→ REQUIRED WORK: Say nothing but the number of lines below in which the string "omega" appears.

BEGIN RECORDS TO USE

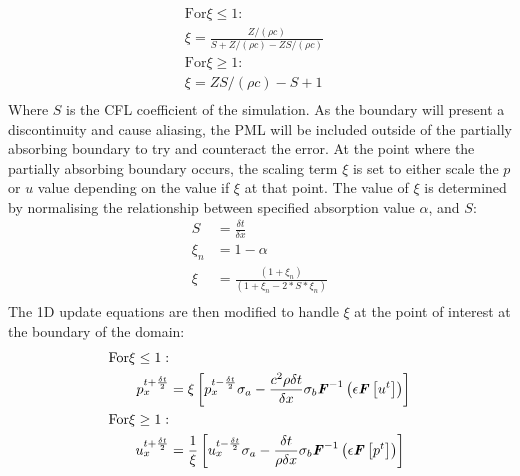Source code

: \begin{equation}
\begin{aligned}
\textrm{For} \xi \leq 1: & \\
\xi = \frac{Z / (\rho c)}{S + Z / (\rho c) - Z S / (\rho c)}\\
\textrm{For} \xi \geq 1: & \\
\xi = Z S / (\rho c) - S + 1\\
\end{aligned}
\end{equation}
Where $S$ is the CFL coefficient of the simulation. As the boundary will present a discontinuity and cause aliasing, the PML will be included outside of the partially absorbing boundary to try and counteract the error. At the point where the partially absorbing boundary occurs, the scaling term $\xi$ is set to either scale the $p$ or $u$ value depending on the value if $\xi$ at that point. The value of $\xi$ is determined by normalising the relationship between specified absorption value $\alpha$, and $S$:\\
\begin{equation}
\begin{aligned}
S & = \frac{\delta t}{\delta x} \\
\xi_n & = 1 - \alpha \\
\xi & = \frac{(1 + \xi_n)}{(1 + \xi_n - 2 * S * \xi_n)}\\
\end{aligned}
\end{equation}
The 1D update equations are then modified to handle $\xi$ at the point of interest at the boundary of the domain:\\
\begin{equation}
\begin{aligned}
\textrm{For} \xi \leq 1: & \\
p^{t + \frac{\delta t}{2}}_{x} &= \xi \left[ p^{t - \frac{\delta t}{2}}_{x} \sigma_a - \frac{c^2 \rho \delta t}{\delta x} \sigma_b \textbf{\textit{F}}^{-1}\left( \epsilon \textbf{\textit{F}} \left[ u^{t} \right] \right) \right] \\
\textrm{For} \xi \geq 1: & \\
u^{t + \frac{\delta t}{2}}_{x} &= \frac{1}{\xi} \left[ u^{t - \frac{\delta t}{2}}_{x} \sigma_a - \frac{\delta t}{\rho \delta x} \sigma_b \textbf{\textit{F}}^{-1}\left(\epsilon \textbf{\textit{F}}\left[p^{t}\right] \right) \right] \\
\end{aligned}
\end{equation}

END RECORDS TO USE
BEGIN RECORDS TO USE

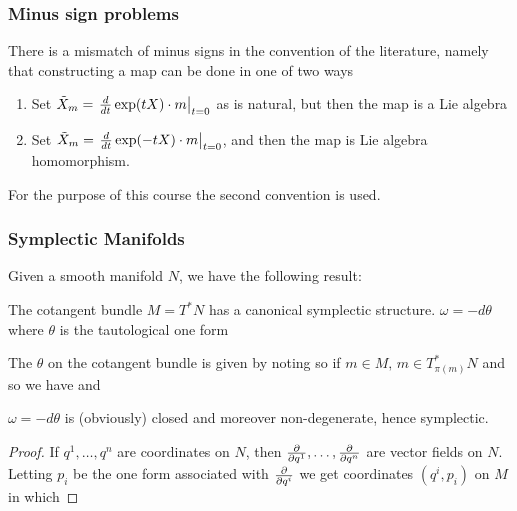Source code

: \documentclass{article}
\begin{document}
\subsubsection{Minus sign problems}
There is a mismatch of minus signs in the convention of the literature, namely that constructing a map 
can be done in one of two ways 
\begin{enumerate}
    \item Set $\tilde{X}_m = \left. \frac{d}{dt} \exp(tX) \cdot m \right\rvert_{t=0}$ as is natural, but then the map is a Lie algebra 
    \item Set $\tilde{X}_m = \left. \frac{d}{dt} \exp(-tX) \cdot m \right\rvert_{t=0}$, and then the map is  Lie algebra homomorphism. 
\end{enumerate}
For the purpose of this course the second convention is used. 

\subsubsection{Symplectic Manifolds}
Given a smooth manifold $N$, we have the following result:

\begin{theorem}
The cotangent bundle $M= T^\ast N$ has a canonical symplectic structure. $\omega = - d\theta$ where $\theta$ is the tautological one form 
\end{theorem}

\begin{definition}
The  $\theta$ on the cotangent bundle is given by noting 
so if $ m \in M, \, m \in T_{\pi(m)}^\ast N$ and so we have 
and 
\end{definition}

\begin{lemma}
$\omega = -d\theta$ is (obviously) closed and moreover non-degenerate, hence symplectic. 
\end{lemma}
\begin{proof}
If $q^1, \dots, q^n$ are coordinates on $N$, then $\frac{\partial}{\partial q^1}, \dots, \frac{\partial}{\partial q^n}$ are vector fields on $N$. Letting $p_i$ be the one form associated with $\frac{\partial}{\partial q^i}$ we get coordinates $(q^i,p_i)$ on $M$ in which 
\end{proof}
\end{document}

END RECORDS TO USE

→ OUTPUT FOR THIS TASK: 2